Report the lines of the data below that contain the string "False".

--- Extracted material Enclosed Below ---

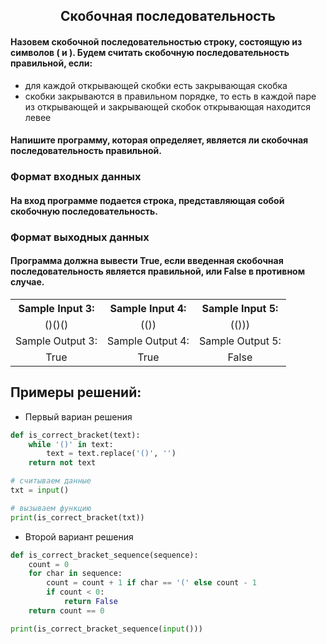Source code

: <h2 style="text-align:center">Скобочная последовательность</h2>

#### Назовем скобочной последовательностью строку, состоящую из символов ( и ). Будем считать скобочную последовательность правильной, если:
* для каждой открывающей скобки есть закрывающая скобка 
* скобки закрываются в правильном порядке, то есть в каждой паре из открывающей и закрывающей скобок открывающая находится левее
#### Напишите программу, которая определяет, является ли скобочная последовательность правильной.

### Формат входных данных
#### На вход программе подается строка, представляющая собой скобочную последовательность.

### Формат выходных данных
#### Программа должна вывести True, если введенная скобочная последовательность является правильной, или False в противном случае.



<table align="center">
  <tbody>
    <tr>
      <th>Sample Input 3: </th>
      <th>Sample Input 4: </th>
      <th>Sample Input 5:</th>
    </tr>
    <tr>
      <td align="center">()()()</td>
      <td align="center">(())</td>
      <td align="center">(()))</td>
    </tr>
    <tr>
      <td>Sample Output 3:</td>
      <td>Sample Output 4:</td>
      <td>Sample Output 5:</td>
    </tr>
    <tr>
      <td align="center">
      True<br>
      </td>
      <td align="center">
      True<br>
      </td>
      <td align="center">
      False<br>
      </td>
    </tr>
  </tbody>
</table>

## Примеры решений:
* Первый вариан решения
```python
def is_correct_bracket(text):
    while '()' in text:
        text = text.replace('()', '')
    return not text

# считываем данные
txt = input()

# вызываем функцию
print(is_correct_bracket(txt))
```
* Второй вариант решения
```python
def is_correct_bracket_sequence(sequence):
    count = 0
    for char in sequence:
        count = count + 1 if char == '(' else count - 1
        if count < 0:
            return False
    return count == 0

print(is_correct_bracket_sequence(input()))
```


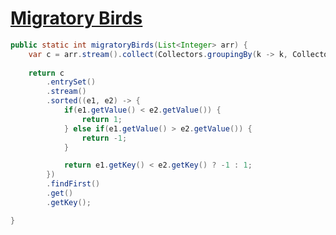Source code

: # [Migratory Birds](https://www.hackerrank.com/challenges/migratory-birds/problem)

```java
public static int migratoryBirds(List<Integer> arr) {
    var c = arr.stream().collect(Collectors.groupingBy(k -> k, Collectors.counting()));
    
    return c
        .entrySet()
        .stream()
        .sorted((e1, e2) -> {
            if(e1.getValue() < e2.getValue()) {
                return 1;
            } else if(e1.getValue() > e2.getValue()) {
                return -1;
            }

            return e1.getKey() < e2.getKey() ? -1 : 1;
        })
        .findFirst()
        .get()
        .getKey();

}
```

--- End of Enclosed Extracted material ---

### Answer to the exercise
#### Программа должна вывести True, если введенная скобочная последовательность является правильной, или False в противном случае.
      False<br>
            return False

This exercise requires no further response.